Contributors

Saturday 15 January 2011

What is the left for if it isn't for spending money?

Labour leader Ed Miliband has at last explained briefly what he stands for - it is somewhere between Blairist use of the market to ensure efficiency and produce centrally-driven public service reforms, and traditional left-wing big government initiatives to produce a "rebalanced" economy.

He has of course made a little headway with the Labour vote increasing slightly after the recent by-election in Oldham:


The Lib Dems didn't do too badly - while their vote did slip, they are in government and traditionally parties in government do badly in by-elections. That's not forgetting the issue of cuts which the Government is inflicting on the nation.
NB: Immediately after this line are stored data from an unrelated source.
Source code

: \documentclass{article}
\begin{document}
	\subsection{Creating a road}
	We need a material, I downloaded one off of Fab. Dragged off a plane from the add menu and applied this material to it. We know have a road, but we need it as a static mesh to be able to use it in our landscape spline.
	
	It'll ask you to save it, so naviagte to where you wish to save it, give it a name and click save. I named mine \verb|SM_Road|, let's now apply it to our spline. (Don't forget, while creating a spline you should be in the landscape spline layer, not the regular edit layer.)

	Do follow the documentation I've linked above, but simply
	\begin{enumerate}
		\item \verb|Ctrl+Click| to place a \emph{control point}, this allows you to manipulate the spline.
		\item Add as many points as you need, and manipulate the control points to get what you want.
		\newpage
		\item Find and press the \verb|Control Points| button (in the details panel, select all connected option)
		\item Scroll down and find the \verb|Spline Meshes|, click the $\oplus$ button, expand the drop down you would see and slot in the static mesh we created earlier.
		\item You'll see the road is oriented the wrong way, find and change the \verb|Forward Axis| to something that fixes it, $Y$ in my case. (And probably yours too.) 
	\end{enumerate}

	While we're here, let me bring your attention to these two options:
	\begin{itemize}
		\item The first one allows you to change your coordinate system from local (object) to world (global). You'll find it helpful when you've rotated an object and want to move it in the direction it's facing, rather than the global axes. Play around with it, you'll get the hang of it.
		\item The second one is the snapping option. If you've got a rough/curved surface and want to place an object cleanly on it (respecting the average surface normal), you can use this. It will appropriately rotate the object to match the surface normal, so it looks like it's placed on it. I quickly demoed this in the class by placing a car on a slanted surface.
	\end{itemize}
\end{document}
This item on the BBC web-site highlights the desire for MiliE to appeal to disaffected Lib Dem voters (how dare the party of liberal idealism actually have to make difficult choices while in government and actually, well, govern!). Interesting for G&P students in the way that MiliE tries to cast the choice that the Lib Dems made last may in going into Coalition as a "tragic mistake" - personally I don't think they had a realistic alternative. A Lib Dem-Labour coalition would have been weak and would have fallen quickly ("a coalition of the loosers"). It would not have had the necessary seats in the House of Commons to demand a majority.

This post from the BBC's Nick Robinson has some very pertinent things to say about the way that MiliE's thinking is going:

My sense is that Ed Miliband's speech is made up of the things he instinctively believes and those bits of political positioning he's been advised to adopt. His own views are interesting. At one point he argues: "We can't build economic efficiency or social justice simply in the way we have tried before. It won't be enough to rely on a deregulated market economy providing the tax revenues for redistribution. New Labour's critical insight in the 1990s and 2000s was that we needed to be stewards of a successful market economy to make possible social justice through redistribution. The critical insight of Labour in my generation is that both wealth creation and social justice need to be built into the way our economy works."
By this he says he means a high wage economy, the introduction of a Living Wage and respect for communities so that their concerns about government targets, out-of-town supermarkets and post office closures are not simply ignored in the name of efficiency. What he does not say is how this rebalanced economy - something which, incidentally, I have heard both George Osborne and Vince Cable call for - can be created. Watching how his thinking develops will be fascinating.
Ed Miliband does not yet have a convincing narrative which excuses the previous government for its mistakes and flagrant dishonesty with the obvious truth. Nor yet does he have a clear indication (beyond warm words) of where he will be taking his party, and how he can put Labour-friendly policies into action without any money to spend as previous Labour governments have done:

Ed Miliband needs not only to provide a credible alternative to the coalition's policy of cuts and "Maoist" public service reforms. He needs to explain what social democratic politics looks like in an era without easy money to spend. To do so he may need to develop an account of Labour's period in office that addresses more than just a failure to regulate the banks and a slowness of language. 


The Coalition has raised all sorts of  questions over how parties approach issues and probes the way that party allegiances are currently mapped out. It wouldn't be beyond possibility that the dissatisfied Lib Dem supporters (former SDP / Labour members) would return to the Old party fold. The trouble is, that while it's all very well to be idealistic and to promise not to raise University Tuition fees (as the Lib Dems did before the election) when you are not expecting to have to go along with any promise you make.

The Lib Dems have for years been the posturing opposition to business as usual. When thrust into Government, tough choices have to be made, especially at a time when there are significant questions over government debt. Any party not prepared to govern is merely a Pressure Group.